Cystic fibrosis is an autosomal recessive genetic disorder that results in altered sodium and water distribution. The secretions and mucous that are normally produced by cells throughout the body become thick and salty. Patients with CF have either an absent or abnormal CFTR protein, the job of which is to manage the efflux of chloride ions across membranes. When chloride is not effectively transported into the cell, sodium cannot follow. If sodium cannot enter the cell, neither can water.

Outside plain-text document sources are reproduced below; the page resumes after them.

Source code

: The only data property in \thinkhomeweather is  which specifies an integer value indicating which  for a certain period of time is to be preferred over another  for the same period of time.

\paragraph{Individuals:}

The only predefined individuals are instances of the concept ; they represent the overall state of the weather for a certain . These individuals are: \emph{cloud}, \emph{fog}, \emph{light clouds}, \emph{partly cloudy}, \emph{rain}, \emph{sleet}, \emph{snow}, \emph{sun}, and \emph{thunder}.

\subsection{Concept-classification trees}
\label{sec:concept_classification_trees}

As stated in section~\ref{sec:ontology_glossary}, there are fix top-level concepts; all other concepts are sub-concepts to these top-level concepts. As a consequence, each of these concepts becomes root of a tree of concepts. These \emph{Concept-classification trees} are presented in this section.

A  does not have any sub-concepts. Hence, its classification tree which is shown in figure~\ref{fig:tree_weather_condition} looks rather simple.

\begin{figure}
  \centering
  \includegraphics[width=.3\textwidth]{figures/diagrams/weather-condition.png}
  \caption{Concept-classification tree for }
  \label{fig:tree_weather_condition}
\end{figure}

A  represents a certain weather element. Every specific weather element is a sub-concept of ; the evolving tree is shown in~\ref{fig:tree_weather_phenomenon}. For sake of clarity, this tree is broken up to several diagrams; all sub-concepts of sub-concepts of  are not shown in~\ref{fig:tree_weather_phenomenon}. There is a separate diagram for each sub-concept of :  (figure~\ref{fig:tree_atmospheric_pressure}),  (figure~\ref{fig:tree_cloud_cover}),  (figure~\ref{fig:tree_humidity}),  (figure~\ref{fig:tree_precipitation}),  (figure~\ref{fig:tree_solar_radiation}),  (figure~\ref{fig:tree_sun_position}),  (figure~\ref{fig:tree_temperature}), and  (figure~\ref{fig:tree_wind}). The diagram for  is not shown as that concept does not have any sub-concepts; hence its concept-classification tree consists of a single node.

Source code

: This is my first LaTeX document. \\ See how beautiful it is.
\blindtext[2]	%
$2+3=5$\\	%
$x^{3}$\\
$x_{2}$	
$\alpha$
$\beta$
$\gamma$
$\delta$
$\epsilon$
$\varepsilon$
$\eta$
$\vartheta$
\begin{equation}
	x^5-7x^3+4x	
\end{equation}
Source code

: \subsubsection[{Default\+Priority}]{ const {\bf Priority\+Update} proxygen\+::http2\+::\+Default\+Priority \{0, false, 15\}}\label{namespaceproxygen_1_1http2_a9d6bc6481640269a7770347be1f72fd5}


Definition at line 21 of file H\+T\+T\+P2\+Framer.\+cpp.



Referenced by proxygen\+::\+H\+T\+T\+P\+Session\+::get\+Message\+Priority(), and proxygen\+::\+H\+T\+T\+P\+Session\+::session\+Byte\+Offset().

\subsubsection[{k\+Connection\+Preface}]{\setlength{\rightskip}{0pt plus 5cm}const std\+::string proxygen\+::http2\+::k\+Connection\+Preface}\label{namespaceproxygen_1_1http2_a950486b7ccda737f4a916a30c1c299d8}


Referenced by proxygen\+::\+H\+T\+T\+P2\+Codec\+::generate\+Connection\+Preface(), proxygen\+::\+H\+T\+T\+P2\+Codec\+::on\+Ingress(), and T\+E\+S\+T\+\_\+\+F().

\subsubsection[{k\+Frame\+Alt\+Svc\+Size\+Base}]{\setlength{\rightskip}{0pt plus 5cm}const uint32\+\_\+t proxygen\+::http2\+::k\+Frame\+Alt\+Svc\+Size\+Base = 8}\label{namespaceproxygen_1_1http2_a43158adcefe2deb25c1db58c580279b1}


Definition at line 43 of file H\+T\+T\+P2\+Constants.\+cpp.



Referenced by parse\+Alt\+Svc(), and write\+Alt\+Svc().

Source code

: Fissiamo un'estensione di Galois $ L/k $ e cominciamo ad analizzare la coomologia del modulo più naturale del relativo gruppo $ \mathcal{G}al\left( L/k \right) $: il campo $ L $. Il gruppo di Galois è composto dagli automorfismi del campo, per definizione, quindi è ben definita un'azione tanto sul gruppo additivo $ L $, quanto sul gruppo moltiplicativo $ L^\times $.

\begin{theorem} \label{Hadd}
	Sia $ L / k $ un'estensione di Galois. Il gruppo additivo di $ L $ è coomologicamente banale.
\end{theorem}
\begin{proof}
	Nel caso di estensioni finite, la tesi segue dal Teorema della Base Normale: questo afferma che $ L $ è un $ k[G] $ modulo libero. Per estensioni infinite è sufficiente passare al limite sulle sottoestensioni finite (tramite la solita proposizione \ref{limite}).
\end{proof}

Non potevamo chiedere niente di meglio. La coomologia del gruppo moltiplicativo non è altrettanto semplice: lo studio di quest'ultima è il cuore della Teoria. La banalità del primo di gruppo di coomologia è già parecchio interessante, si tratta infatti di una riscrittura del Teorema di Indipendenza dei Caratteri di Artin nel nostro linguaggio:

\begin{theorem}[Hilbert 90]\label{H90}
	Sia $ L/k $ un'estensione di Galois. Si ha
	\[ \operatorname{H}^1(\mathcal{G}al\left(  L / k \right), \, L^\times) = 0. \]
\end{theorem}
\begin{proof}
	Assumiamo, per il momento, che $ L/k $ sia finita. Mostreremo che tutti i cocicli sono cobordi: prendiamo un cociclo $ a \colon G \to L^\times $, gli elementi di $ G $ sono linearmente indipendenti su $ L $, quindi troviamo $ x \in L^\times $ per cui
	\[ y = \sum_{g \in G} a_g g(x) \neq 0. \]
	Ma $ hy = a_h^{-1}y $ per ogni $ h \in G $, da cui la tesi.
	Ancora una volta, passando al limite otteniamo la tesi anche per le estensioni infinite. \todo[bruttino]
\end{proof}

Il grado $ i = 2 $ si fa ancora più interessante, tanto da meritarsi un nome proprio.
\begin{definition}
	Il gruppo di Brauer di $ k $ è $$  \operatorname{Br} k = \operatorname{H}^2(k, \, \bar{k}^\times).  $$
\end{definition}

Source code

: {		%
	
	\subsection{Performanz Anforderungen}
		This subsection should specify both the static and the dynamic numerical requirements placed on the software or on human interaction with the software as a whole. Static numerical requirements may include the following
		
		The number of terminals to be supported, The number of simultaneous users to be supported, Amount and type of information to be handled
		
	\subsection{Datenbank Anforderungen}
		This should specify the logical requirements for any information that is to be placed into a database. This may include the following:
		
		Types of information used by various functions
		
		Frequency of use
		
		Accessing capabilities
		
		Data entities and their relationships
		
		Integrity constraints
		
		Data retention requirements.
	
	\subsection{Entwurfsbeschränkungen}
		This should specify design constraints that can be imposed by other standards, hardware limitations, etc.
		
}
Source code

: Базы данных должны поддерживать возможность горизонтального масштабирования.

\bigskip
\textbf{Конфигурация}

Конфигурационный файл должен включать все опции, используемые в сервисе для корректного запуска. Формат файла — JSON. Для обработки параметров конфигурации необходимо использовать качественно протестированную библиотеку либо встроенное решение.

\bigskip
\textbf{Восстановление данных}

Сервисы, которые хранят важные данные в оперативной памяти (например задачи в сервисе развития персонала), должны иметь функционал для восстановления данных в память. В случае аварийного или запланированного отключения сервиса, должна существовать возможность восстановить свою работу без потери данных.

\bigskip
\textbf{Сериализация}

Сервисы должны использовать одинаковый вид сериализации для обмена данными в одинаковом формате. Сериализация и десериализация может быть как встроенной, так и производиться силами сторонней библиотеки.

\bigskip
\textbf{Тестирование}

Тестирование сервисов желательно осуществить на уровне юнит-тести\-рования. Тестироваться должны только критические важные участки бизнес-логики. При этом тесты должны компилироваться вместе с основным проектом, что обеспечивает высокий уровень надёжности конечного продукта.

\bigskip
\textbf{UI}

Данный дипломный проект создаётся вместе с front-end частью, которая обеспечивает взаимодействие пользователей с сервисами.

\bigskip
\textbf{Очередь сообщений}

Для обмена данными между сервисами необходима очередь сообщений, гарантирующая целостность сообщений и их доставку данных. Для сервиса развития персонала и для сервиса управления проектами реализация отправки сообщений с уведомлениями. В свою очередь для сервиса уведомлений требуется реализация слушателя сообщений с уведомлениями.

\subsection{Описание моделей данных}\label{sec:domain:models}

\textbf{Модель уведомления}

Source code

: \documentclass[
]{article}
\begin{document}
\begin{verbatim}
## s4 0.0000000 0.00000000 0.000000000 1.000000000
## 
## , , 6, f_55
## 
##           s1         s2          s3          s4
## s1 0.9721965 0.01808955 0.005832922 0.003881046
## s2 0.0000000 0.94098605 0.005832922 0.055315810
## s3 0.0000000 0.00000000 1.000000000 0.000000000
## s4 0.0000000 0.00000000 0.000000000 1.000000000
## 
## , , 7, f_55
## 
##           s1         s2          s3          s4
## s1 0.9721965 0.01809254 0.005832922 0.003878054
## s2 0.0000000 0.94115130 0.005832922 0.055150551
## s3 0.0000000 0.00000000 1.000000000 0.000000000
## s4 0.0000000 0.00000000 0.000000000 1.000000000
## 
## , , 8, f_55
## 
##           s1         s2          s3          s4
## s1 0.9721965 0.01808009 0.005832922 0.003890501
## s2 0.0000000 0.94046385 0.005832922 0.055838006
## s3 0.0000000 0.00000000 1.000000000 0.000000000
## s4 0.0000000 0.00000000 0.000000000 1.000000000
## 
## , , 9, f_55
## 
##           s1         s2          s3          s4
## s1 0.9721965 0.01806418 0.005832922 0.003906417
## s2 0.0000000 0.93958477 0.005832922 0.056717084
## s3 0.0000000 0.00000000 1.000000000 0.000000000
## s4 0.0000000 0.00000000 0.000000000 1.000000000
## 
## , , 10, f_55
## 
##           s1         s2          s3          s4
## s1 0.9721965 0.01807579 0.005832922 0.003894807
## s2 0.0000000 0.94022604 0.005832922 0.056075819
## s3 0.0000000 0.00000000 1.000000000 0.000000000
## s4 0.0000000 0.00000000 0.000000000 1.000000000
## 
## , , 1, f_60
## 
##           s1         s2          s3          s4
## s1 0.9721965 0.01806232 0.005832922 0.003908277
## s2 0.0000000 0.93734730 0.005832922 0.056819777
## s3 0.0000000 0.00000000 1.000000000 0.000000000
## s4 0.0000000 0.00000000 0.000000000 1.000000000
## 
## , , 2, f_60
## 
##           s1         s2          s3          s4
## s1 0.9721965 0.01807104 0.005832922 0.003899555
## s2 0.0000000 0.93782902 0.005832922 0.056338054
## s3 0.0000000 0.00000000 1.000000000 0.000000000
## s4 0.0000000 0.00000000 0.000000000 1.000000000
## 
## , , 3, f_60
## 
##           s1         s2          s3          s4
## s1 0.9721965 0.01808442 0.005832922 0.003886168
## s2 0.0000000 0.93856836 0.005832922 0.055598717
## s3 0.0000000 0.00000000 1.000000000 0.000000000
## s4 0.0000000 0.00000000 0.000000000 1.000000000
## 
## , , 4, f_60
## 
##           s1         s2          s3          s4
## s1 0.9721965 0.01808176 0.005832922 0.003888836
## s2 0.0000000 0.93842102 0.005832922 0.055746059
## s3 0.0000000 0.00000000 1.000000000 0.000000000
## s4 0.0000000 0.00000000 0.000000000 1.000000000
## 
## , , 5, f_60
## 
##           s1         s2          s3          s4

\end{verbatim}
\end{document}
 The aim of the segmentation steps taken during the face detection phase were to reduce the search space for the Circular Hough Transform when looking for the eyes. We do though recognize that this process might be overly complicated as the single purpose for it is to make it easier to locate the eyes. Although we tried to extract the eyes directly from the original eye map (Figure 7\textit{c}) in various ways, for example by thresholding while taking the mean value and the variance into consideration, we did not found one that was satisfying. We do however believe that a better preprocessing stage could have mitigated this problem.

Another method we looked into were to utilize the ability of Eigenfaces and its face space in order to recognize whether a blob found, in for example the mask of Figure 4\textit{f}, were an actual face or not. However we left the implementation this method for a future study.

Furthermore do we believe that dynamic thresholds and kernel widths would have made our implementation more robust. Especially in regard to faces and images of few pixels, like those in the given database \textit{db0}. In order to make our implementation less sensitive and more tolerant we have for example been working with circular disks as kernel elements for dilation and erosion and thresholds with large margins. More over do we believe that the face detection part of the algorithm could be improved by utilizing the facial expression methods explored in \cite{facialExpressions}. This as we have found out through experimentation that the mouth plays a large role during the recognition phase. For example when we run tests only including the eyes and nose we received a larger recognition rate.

Without water, the secretions and mucous throughout the body become too thick and salty.
CF is the most common fatal autosomal recessive disorder in Caucasians. Nearly 95 percent of patients with CF are Caucasians, 6.8 percent are Hispanic, and 4.2 percent are African-American. About 1,000 new CF cases are diagnosed each year.
Inheritance Pattern
With an autosomal recessive disorder, a person must inherit two copies of the faulty gene, one from each parent, to get the disorder. If the person inherits one copy of the faulty gene but the gene from the other parent is normal, the person is a carrier but does not clinically present with the disease. A carrier can pass the gene on to his or her children if he/she pairs with another carrier. In this diagram, the first child (farthest left) inherited the normal gene from both parents and therefore does not have CF and is not a carrier. There is a 25 percent chance that this will happen. The next two children inherited the defective gene from one or the other parent. They do not have CF, but are carriers. The youngest child inherited the defective gene from both parents, so is afflicted with CF.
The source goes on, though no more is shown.